Questions pour un boson
Les chercheurs qui ont postulé l'existence du boson de Higgs en 1964 ont été récompensés mardi du prix Nobel de physique.
La récompense, près de cinquante ans après la découverte. Deux des chercheurs ayant postulé l'existence du boson de Higgs, en 1964, ont reçu le prix Nobel de physique, mardi 8 octobre. Cette distinction leur est remise après que les scientifiques de l'Organisation européenne pour la recherche nucléaire (Cern) ont découvert, en juillet 2012, une nouvelle particule, considérée à 99,99997% comme le boson de Higgs. Quelle est cette particule ? Comment le Cern l'a-t-il découverte ? Francetv info vous dit ce qu'il faut savoir sur cette particule élémentaire.
Qu'est-ce que le boson de Higgs ?
Le boson de Higgs était considéré comme la pièce manquante de la théorie qui décrit la construction de la matière, également appelé "modèle standard". En cherchant à isoler les plus petits composants de la matière, les physiciens ont identifié toute une série de particules élémentaires, comme le quarks, l'électron ou les neutrinos, et ont construit ce modèle.
Ces particules interagissent entre elles par l'intermédiaire des bosons, qui servent de messager. Parmi les bosons, on trouve le photon, responsable du rayonnement électromagnétique, et le gluon, qui explique la cohésion des noyaux atomiques. Mais quelle particule est responsable de la masse des autres ? En 1964, par déduction, le physicien britannique Peter Higgs postule l'existence du boson qui porte son nom, avec ses collègues belges Robert Brout et François Englert.
Pour résumer, c'est donc ce boson de Higgs qui est responsable de la masse des autres particules. Si l'on entre dans les détails, c'est plus précisément le champ de Higgs, une sorte de champ gravitationnel porté par le boson du même nom dans l'espace entre les particules, qui donne leur masse aux particules.
Schématiquement, cela ressemblerait à une sorte de colle où les particules se retrouveraient plus ou moins engluées, ce qui déterminerait leur masse. Ce champ permet d'expliquer pourquoi les masses de ces dernières sont si différentes les unes des autres.
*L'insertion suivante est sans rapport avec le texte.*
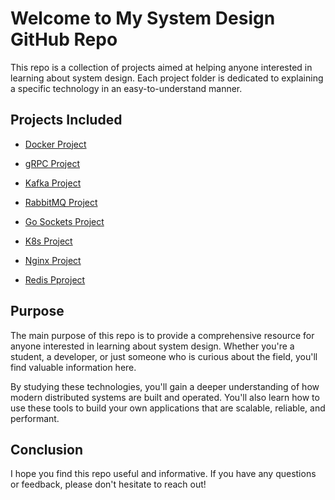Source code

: # Welcome to My System Design GitHub Repo
This repo is a collection of projects aimed at helping anyone interested in learning about system design. Each project folder is dedicated to explaining a specific technology in an easy-to-understand manner.

## Projects Included

- [Docker Project](./docker-project "Provides an overview of Docker and demonstrates how it can be used to build, ship, and run applications in containers")

- [gRPC Project](./grpc-project "Explains the concept of gRPC and demonstrates how it can be used to build high-performance, scalable, and secure distributed systems")

- [Kafka Project](./kafka-project "Provides an overview of Apache Kafka and shows how it can be used to build real-time streaming applications")

- [RabbitMQ Project](./rabbitmq-project "Explains the concept of RabbitMQ and demonstrates how it can be used as a message broker to enable communication between distributed systems")

- [Go Sockets Project](./go-sockets-project "Explains the concept of WebSockets and demonstrates how they can be used to build real-time web applications")

- [K8s Project](./k8s-project "Provides an overview of Kubernetes and demonstrates how it can be used to deploy, scale, and manage containerized applications")

- [Nginx Project](./nginx-project "Explains the concept of Nginx and demonstrates how it can be used as a web server, reverse proxy, and load balancer")

- [Redis Pproject](./redis-project "Provides an overview of Redis and demonstrates how it can be used as an in-memory data structure store to enable caching and high-performance data access")


## Purpose
The main purpose of this repo is to provide a comprehensive resource for anyone interested in learning about system design. Whether you're a student, a developer, or just someone who is curious about the field, you'll find valuable information here.

By studying these technologies, you'll gain a deeper understanding of how modern distributed systems are built and operated. You'll also learn how to use these tools to build your own applications that are scalable, reliable, and performant.

## Conclusion
I hope you find this repo useful and informative. If you have any questions or feedback, please don't hesitate to reach out!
Il provoque la "brisure de symétrie" responsable de ces différences. "Si la théorie était parfaitement symétrique, les particules auraient la même masse", explique Anne-Isabelle Etienvre, chercheur au Commissariat à l'énergie atomique et membre de l'expérience Atlas.
Qu'a découvert le Cern ?
En juillet 2012, les porte-paroles des deux expériences ont annoncé la découverte d'une nouvelle particule. "Je peux vous confirmer que la particule que nous avons découverte est compatible avec la théorie du boson de Higgs", a déclaré, depuis Londres, John Womersley, le responsable de Britain's Science Technolog Facilities Council.
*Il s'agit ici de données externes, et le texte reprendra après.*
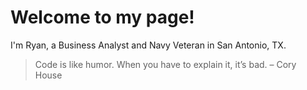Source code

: # Welcome to my page! 
I'm Ryan, a Business Analyst and Navy Veteran in San Antonio, TX.

> Code is like humor. When you have to explain it, it’s bad. – Cory House
<!--
**RyanPoole85/RyanPoole85** is a ✨ _special_ ✨ repository because its `README.md` (this file) appears on your GitHub profile.

Here are some ideas to get you started:

- 🔭 I’m currently working on ...
- 🌱 I’m currently learning ...
- 👯 I’m looking to collaborate on ...
- 🤔 I’m looking for help with ...
- 💬 Ask me about ...
- 📫 How to reach me: ...
- 😄 Pronouns: ...
- ⚡ Fun fact: ...
-->

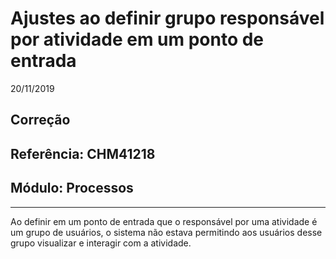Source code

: # Ajustes ao definir grupo responsável por atividade em um ponto de entrada
20/11/2019
## Correção
## Referência: CHM41218
## Módulo: Processos
***

Ao definir em um ponto de entrada que o responsável por uma atividade é um grupo de usuários, o sistema não estava permitindo aos usuários desse grupo visualizar e interagir com a atividade.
"Ce n'est qu'un résultat préliminaire, mais nous pensons qu'il est très solide", a renchéri Joe Incandela, le porte-parole de l'une des équipes qui traquent le boson. Le physicien précise toutefois que le Cern a "besoin de davantage de données" pour vérifier qu'il s'agit bien du boson de Higgs. Seules certitudes pour le moment : cette particule est un boson et il pèse 125 GeV (gigaélectron-volt).
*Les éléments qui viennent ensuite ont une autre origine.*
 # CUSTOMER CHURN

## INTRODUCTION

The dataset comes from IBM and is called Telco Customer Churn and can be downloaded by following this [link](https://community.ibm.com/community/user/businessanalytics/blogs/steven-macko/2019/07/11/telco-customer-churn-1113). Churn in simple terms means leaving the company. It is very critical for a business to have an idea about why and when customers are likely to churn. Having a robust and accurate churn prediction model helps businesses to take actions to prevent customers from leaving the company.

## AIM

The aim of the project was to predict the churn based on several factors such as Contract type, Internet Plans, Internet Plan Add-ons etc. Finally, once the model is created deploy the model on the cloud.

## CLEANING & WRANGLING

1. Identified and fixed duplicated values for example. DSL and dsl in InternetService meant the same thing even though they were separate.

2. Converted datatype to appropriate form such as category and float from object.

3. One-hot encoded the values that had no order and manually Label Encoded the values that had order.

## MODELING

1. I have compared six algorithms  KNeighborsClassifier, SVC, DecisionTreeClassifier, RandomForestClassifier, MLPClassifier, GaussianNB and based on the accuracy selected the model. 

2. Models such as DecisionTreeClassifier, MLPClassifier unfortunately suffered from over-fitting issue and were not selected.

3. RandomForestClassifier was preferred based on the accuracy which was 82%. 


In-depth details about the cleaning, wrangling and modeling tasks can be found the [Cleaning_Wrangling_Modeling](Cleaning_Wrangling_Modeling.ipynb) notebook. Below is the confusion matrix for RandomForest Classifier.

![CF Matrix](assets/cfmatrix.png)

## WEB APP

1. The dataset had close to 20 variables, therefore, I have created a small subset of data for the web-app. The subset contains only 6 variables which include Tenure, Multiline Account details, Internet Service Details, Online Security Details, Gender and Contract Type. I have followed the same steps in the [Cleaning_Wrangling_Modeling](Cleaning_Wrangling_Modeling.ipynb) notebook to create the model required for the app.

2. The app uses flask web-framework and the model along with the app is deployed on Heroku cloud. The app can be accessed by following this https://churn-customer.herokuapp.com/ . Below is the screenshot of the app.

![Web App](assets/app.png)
En fait, cette découverte vient confirmer les premiers résultats publiés en décembre 2011. La cachette du boson de Higgs s'était déjà singulièrement rétrécie : les scientifiques s'intéressaient à une région comprise entre 124 et 126 gigaélectron-volts. "En décembre, nous avions le sentiment qu'il y avait quelque chose, mais nous n'étions pas du tout aussi affirmatif qu'aujourd'hui. La marge d'erreur était de l'ordre de 1 sur 1000, aujourd'hui, c'est de l'ordre de 1 sur un million", se félicite Anne-Isabelle Etienvre.
Pourquoi parle-t-on de 99,99997 % de certitude ?
Pour parler de découverte scientifique, les chercheurs doivent atteindre une précision statistique de "5 sigma", soit 99,99997% de certitude qu'il ne s'agit pas d'une erreur de mesure ou d'un bruit de fond.
Comment le Cern a-t-il découvert le boson de Higgs ?
La traque commence en 2010, quelque part sous la frontière franco-suisse, à 100 mètres de profondeur. C'est là, aux portes de Genève, que le Grand collisionneur de hadrons (LHC) du Cern a été assemblé en 2003. Cet accélérateur de particule est un gigantesque cercle de 27 kilomètres de circonférence.
Dans la machine, qui fonctionne 24 heures sur 24, les scientifiques du Cern provoquent des collisions de protons, à des vitesses proches de la lumière et à raison d'un milliard de collisions par seconde. A deux des quatre points de collisions, les détecteurs Atlas et CMS, qui donnent leur nom aux deux expériences lancées à la poursuite du boson, enregistrent 200 expériences par seconde.
Le boson de Higgs ne pouvant être observé directement, "on le voit à travers les produits de sa désintégration", explique Anne-Isabelle Etienvre. Or, parmi ces désintégrations, une sur 1000 seulement est observable par les machines du Cern, comme l'explique cette vidéo du CNRS. "C’est vraiment chercher une petite aiguille dans une énorme botte de foins", schématise la scientifique du CEA.
Les données sont ensuite traitées informatiquement et comparés avec les connaissances déjà disponibles sur le modèle standard. Sur les graphiques, "on voit arriver une petite bosse, ce qui n'est pas prévu par tout ce qu'on connaît", précise Anne-Isabelle Etienvre. C'est la preuve de l'existence d'une particule, probablement le boson de Higgs.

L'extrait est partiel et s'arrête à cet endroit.